_INSTRUCTIONS FOR THE TASK_.
Repeat only the stretch of lines below that runs from the line with "<h2>Mixer</h2>" through the line with "<h2>Lights</h2>", unaltered.

(Collected data)
────────────────

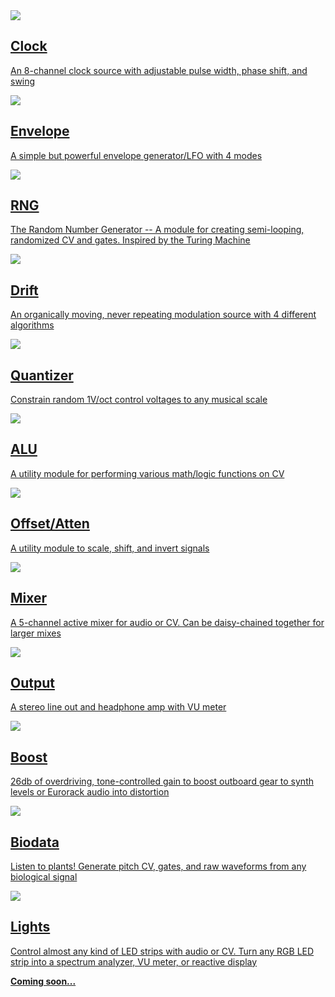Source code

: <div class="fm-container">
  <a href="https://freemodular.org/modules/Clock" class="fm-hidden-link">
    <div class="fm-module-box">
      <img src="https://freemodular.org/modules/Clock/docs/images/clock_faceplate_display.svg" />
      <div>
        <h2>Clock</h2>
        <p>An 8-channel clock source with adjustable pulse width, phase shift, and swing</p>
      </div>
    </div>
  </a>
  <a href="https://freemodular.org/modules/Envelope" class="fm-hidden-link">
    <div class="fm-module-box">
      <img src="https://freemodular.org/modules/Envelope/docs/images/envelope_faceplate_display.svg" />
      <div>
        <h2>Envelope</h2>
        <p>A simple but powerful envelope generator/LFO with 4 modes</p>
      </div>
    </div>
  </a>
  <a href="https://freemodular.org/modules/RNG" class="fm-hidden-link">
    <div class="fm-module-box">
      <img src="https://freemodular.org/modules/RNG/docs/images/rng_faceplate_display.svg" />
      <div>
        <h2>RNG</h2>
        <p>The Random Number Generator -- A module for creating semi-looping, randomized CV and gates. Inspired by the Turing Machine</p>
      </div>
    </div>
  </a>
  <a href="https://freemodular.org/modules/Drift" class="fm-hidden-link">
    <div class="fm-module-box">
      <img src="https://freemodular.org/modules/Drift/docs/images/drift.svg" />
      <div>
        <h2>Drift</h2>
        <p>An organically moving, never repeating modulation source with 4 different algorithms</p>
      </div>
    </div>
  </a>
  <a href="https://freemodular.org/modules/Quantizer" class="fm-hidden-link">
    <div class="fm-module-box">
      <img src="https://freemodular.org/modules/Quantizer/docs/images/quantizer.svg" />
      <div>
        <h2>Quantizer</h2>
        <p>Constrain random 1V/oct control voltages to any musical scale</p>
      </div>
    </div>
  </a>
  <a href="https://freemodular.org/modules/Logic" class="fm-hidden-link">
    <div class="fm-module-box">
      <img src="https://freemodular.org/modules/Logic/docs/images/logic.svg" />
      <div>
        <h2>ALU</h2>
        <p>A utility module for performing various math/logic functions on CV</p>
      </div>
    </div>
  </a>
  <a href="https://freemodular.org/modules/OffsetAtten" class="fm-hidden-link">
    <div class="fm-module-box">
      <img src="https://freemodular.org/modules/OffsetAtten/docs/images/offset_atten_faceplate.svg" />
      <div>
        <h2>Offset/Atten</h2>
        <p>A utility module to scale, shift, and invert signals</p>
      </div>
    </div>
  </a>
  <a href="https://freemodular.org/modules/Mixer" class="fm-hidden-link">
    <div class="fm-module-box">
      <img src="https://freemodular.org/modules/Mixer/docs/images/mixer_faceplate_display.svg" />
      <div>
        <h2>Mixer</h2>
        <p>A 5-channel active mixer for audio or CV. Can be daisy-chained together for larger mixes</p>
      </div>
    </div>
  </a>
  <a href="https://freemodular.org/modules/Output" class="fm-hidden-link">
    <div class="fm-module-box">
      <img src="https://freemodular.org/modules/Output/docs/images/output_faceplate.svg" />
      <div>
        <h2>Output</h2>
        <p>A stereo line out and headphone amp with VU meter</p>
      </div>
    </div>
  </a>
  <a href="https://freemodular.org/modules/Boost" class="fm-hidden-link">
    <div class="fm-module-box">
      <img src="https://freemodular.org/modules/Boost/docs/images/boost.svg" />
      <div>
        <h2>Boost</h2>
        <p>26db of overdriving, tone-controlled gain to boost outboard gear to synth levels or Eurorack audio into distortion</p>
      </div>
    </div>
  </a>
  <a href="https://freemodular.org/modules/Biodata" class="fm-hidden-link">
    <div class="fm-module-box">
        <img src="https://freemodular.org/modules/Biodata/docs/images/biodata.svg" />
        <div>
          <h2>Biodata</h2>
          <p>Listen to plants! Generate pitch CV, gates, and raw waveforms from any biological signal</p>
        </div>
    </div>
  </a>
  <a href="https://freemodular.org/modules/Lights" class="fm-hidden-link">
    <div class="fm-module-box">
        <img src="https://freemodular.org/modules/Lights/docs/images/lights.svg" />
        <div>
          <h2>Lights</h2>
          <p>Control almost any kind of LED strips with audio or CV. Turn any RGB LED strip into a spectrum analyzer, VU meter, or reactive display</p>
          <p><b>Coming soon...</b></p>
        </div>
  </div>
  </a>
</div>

────────────────

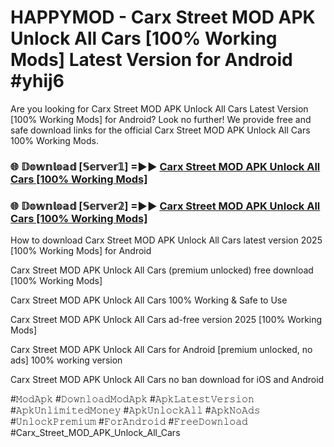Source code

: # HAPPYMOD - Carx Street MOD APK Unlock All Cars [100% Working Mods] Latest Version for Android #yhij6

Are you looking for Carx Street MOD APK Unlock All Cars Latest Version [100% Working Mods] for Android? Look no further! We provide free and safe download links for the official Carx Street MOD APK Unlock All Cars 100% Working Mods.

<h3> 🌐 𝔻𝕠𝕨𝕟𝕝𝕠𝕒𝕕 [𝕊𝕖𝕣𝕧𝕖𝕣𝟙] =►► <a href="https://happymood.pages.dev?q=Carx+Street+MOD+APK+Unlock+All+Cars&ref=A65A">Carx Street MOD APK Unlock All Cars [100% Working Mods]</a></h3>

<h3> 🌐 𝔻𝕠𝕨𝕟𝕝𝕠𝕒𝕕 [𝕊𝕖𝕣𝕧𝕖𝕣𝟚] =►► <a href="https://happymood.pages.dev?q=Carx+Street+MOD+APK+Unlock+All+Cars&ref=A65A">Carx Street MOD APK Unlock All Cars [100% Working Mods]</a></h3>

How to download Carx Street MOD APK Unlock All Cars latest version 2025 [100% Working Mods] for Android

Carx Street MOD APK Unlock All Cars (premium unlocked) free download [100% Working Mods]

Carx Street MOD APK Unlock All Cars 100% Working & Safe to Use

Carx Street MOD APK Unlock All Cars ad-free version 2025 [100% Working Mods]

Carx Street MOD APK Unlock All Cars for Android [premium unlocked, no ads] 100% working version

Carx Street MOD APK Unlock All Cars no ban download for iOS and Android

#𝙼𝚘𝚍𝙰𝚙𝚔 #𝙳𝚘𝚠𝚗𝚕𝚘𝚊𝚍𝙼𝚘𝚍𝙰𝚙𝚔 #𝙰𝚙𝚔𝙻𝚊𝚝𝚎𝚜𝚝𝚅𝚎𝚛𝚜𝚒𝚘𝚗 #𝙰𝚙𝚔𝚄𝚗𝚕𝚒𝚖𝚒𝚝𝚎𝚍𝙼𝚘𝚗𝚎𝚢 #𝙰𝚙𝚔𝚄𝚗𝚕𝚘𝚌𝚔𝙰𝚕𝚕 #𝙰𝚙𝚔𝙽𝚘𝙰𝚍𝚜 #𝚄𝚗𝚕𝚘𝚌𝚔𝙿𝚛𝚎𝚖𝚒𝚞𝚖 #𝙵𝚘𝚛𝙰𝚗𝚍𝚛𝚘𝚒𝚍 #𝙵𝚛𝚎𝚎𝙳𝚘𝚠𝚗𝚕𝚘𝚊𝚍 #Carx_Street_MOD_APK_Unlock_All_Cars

────────────────

_ANSWER TO THE PROBLEM_.
        <h2>Mixer</h2>
        <p>A 5-channel active mixer for audio or CV. Can be daisy-chained together for larger mixes</p>
      </div>
    </div>
  </a>
  <a href="https://freemodular.org/modules/Output" class="fm-hidden-link">
    <div class="fm-module-box">
      <img src="https://freemodular.org/modules/Output/docs/images/output_faceplate.svg" />
      <div>
        <h2>Output</h2>
        <p>A stereo line out and headphone amp with VU meter</p>
      </div>
    </div>
  </a>
  <a href="https://freemodular.org/modules/Boost" class="fm-hidden-link">
    <div class="fm-module-box">
      <img src="https://freemodular.org/modules/Boost/docs/images/boost.svg" />
      <div>
        <h2>Boost</h2>
        <p>26db of overdriving, tone-controlled gain to boost outboard gear to synth levels or Eurorack audio into distortion</p>
      </div>
    </div>
  </a>
  <a href="https://freemodular.org/modules/Biodata" class="fm-hidden-link">
    <div class="fm-module-box">
        <img src="https://freemodular.org/modules/Biodata/docs/images/biodata.svg" />
        <div>
          <h2>Biodata</h2>
          <p>Listen to plants! Generate pitch CV, gates, and raw waveforms from any biological signal</p>
        </div>
    </div>
  </a>
  <a href="https://freemodular.org/modules/Lights" class="fm-hidden-link">
    <div class="fm-module-box">
        <img src="https://freemodular.org/modules/Lights/docs/images/lights.svg" />
        <div>
          <h2>Lights</h2>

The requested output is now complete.